**WHAT TO DO:** Which of the lines below contain the string "hasEngine"? Copy each one.

Stored data:
=-=-=-=-=
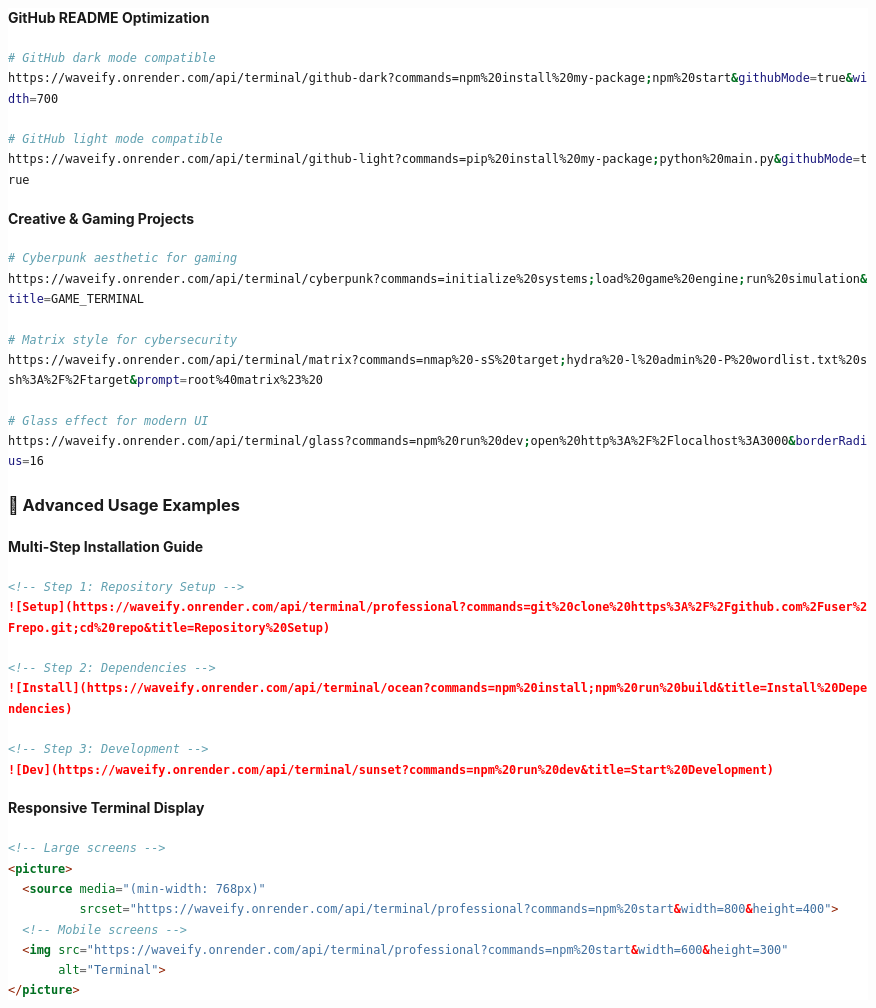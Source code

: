 #### GitHub README Optimization
```bash
# GitHub dark mode compatible
https://waveify.onrender.com/api/terminal/github-dark?commands=npm%20install%20my-package;npm%20start&githubMode=true&width=700

# GitHub light mode compatible  
https://waveify.onrender.com/api/terminal/github-light?commands=pip%20install%20my-package;python%20main.py&githubMode=true
```

#### Creative & Gaming Projects
```bash
# Cyberpunk aesthetic for gaming
https://waveify.onrender.com/api/terminal/cyberpunk?commands=initialize%20systems;load%20game%20engine;run%20simulation&title=GAME_TERMINAL

# Matrix style for cybersecurity
https://waveify.onrender.com/api/terminal/matrix?commands=nmap%20-sS%20target;hydra%20-l%20admin%20-P%20wordlist.txt%20ssh%3A%2F%2Ftarget&prompt=root%40matrix%23%20

# Glass effect for modern UI
https://waveify.onrender.com/api/terminal/glass?commands=npm%20run%20dev;open%20http%3A%2F%2Flocalhost%3A3000&borderRadius=16
```

### 🔧 Advanced Usage Examples

#### Multi-Step Installation Guide
```markdown
<!-- Step 1: Repository Setup -->
![Setup](https://waveify.onrender.com/api/terminal/professional?commands=git%20clone%20https%3A%2F%2Fgithub.com%2Fuser%2Frepo.git;cd%20repo&title=Repository%20Setup)

<!-- Step 2: Dependencies -->
![Install](https://waveify.onrender.com/api/terminal/ocean?commands=npm%20install;npm%20run%20build&title=Install%20Dependencies)

<!-- Step 3: Development -->
![Dev](https://waveify.onrender.com/api/terminal/sunset?commands=npm%20run%20dev&title=Start%20Development)
```

#### Responsive Terminal Display
```html
<!-- Large screens -->
<picture>
  <source media="(min-width: 768px)" 
          srcset="https://waveify.onrender.com/api/terminal/professional?commands=npm%20start&width=800&height=400">
  <!-- Mobile screens -->
  <img src="https://waveify.onrender.com/api/terminal/professional?commands=npm%20start&width=600&height=300" 
       alt="Terminal">
</picture>
```
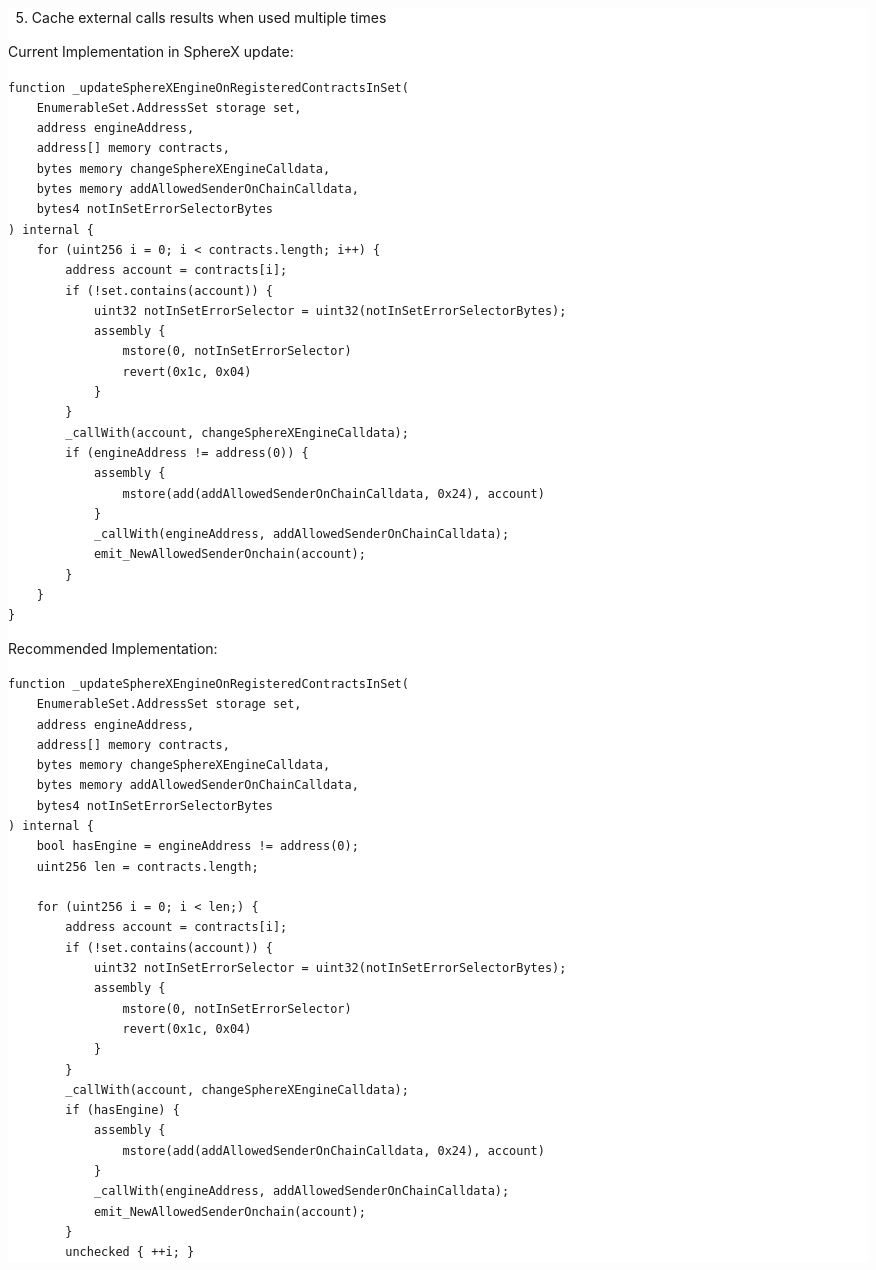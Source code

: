 5. Cache external calls results when used multiple times

Current Implementation in SphereX update:

```solidity
function _updateSphereXEngineOnRegisteredContractsInSet(
    EnumerableSet.AddressSet storage set,
    address engineAddress,
    address[] memory contracts,
    bytes memory changeSphereXEngineCalldata,
    bytes memory addAllowedSenderOnChainCalldata,
    bytes4 notInSetErrorSelectorBytes
) internal {
    for (uint256 i = 0; i < contracts.length; i++) {
        address account = contracts[i];
        if (!set.contains(account)) {
            uint32 notInSetErrorSelector = uint32(notInSetErrorSelectorBytes);
            assembly {
                mstore(0, notInSetErrorSelector)
                revert(0x1c, 0x04)
            }
        }
        _callWith(account, changeSphereXEngineCalldata);
        if (engineAddress != address(0)) {
            assembly {
                mstore(add(addAllowedSenderOnChainCalldata, 0x24), account)
            }
            _callWith(engineAddress, addAllowedSenderOnChainCalldata);
            emit_NewAllowedSenderOnchain(account);
        }
    }
}
```

Recommended Implementation:

```solidity
function _updateSphereXEngineOnRegisteredContractsInSet(
    EnumerableSet.AddressSet storage set,
    address engineAddress,
    address[] memory contracts,
    bytes memory changeSphereXEngineCalldata,
    bytes memory addAllowedSenderOnChainCalldata,
    bytes4 notInSetErrorSelectorBytes
) internal {
    bool hasEngine = engineAddress != address(0);
    uint256 len = contracts.length;

    for (uint256 i = 0; i < len;) {
        address account = contracts[i];
        if (!set.contains(account)) {
            uint32 notInSetErrorSelector = uint32(notInSetErrorSelectorBytes);
            assembly {
                mstore(0, notInSetErrorSelector)
                revert(0x1c, 0x04)
            }
        }
        _callWith(account, changeSphereXEngineCalldata);
        if (hasEngine) {
            assembly {
                mstore(add(addAllowedSenderOnChainCalldata, 0x24), account)
            }
            _callWith(engineAddress, addAllowedSenderOnChainCalldata);
            emit_NewAllowedSenderOnchain(account);
        }
        unchecked { ++i; }
```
=-=-=-=-=
**RESULT:**
    bool hasEngine = engineAddress != address(0);
        if (hasEngine) {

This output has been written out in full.